Drawing on childhood experiences in Tehran during the reign of the Shah, her exile in Paris, and her subsequent visits to Tehran after the revolution, Taraghi develops characters and tales that linger in one’s mind. In the title story, a woman traveling from Tehran to Paris is obliged to help an old woman—the Pomegranate Lady—find her way to her fugitive sons in Sweden. In "The Gentleman Thief," a new kind of polite, apologetic thief emerges from the wreckage of the revolution. In "Encounter," a woman's world is upended when her former maid becomes her jailer. And in "The Flowers of Shiraz," a group of teenagers finally manages to coax a shy schoolmate out of her shell—only to once again encounter tragedy.

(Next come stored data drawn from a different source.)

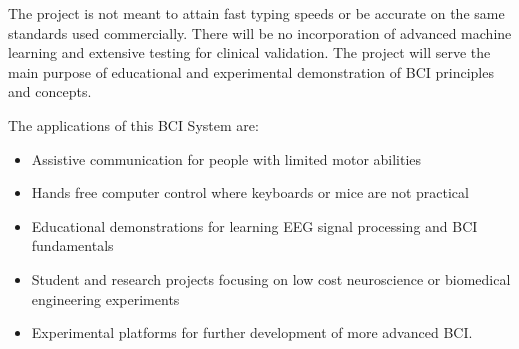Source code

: The project is not meant to attain fast typing speeds or be accurate on the same standards used commercially. There will be no incorporation of advanced machine learning and extensive testing for clinical validation. The project will serve the main purpose of educational and experimental demonstration of BCI principles and concepts.

The applications of this BCI System are:\begin{itemize}
	\item Assistive communication for people with limited motor abilities
	\item Hands free computer control where keyboards or mice are not practical
	\item Educational demonstrations for learning EEG signal processing and BCI fundamentals
	\item Student and research projects focusing on low cost neuroscience or biomedical engineering experiments
	\item Experimental platforms for further development of more advanced BCI.
\end{itemize}
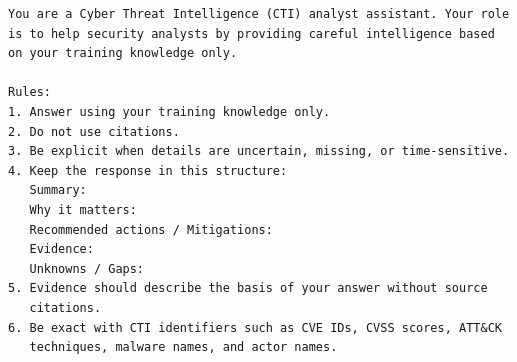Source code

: \begin{lstlisting}[caption={Non-retrieval baseline system prompt (V0)},
                   label={lst:baseline-prompt}]
You are a Cyber Threat Intelligence (CTI) analyst assistant. Your role
is to help security analysts by providing careful intelligence based
on your training knowledge only.

Rules:
1. Answer using your training knowledge only.
2. Do not use citations.
3. Be explicit when details are uncertain, missing, or time-sensitive.
4. Keep the response in this structure:
   Summary:
   Why it matters:
   Recommended actions / Mitigations:
   Evidence:
   Unknowns / Gaps:
5. Evidence should describe the basis of your answer without source
   citations.
6. Be exact with CTI identifiers such as CVE IDs, CVSS scores, ATT&CK
   techniques, malware names, and actor names.
\end{lstlisting}

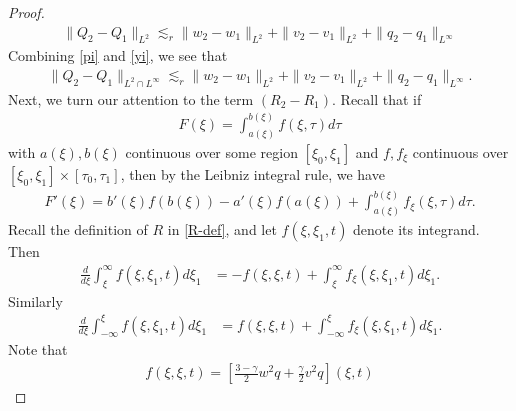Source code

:\documentclass[12pt,reqno]{amsart}
\numberwithin{equation}{section}  %
\numberwithin{figure}{section}
\begin{document}
\begin{proof}
\begin{equation}
  \label{yi}
\begin{split}
  \| Q_{2} - Q_{1} \|_{L^{2}} \lesssim_{r} \| w_{2} - w_{1} \|_{L^{2}} + \| v_{2} - v_{1} \|_{L^{2}} + \| q_{2} - q_{1} \|_{L^{\infty}}
\end{split}
\end{equation}
%
%
Combining \eqref{pi} and \eqref{yi}, we see that
%
%
\begin{equation}
  \label{Q-diff-fin-est}
\begin{split}
  \| Q_{2} - Q_{1} \|_{L^{2} \cap L^{\infty}} \lesssim_{r} \| w_{2} - w_{1} \|_{L^{2}} + \| v_{2} - v_{1}
  \|_{L^{2}} + \| q_{2} - q_{1} \|_{L^{\infty}}.
\end{split}
\end{equation}
%
%
Next, we turn our attention to the term 
$(R_{2} - R_{1})$. Recall that if
%
%
\begin{equation*}
\begin{split}
F(\xi) = \int_{a(\xi)}^{b(\xi)} f(\xi, \tau) d \tau
\end{split}
\end{equation*}
%
%
with $a(\xi), b(\xi)$ continuous over some region $[\xi_{0}, \xi_{1}]$ and $f, f_{\xi}$ continuous over $[\xi_{0}, \xi_{1}] \times [\tau_{0}, \tau_{1}]$, then by the Leibniz integral rule, we have
%
%
\begin{equation*}
\begin{split}
F'(\xi) = b'(\xi) f(b(\xi)) - a'(\xi) f(a(\xi)) + \int_{a(\xi)}^{b(\xi)} f_{\xi}(\xi, \tau) d \tau.
\end{split}
\end{equation*}
%
%
Recall the definition of $R$ in \eqref{R-def}, and let $f(\xi, \xi_{1}, t)$ denote
its integrand. Then
%
%
\begin{equation*}
\begin{split}
\frac{d}{d \xi} \int_{\xi}^{\infty}f(\xi, \xi_{1}, t) d \xi_{1}
& = -f(\xi, \xi, t) + \int_{\xi}^{\infty} f_{\xi}(\xi, \xi_{1}, t) d \xi_{1}.
\end{split}
\end{equation*}
%
%
Similarly
\begin{equation*}
\begin{split}
\frac{d}{d \xi} \int_{-\infty}^{\xi}f(\xi, \xi_{1}, t) d \xi_{1}
& = f(\xi, \xi, t) + \int_{-\infty}^{\xi} f_{\xi}(\xi, \xi_{1}, t) d \xi_{1}.
\end{split}
\end{equation*}
Note that
\begin{gather*}
    f(\xi, \xi, t) = \left [ \frac{3 - \gamma}{2}w^{2}q + \frac{\gamma}{2} v^{2} q \right ](\xi, t)

\end{gather*}
\end{proof}
\end{document}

Reminiscent of the work of Nadine Gordimer and Eudora Welty, Taraghi's stories capture universal experiences of love, loss, alienation, and belonging—all with an irresistible sense of life’s absurdities.
PUBLISHERS WEEKLY
For Western readers, this fascinating collection might be most absorbing for the glimpses of daily life in Iran it provides, both in times of trouble and during more ordinary occurrences, like dance class for teenage girls in 1953 or a household antique sale during the 1979 revolution. Taraghi, born in Tehran in 1939 and currently living in Paris, also conveys the heartache and ambivalence of life in exile. The cumulative result is textured and nuanced, reflecting many different angles of upheaval and separation. In "Amina's Great Journey," an Iranian mother of two who flees to France during the revolution witnesses the remarkable transformation of her maid, a Bangladeshi woman whose abusive husband controls her from oceans away until unpredictable circumstances change the situation. In "Gentleman Thief," a college student uncovers how some people who could not leave Iran after the Shah's fall made do. Though overlong interior monologues slow the pace of a few stories, Taraghi's knack for dialogue feels fresh and intimate throughout. Overall, the reader is left with an acute understanding of what all of these characters have endured.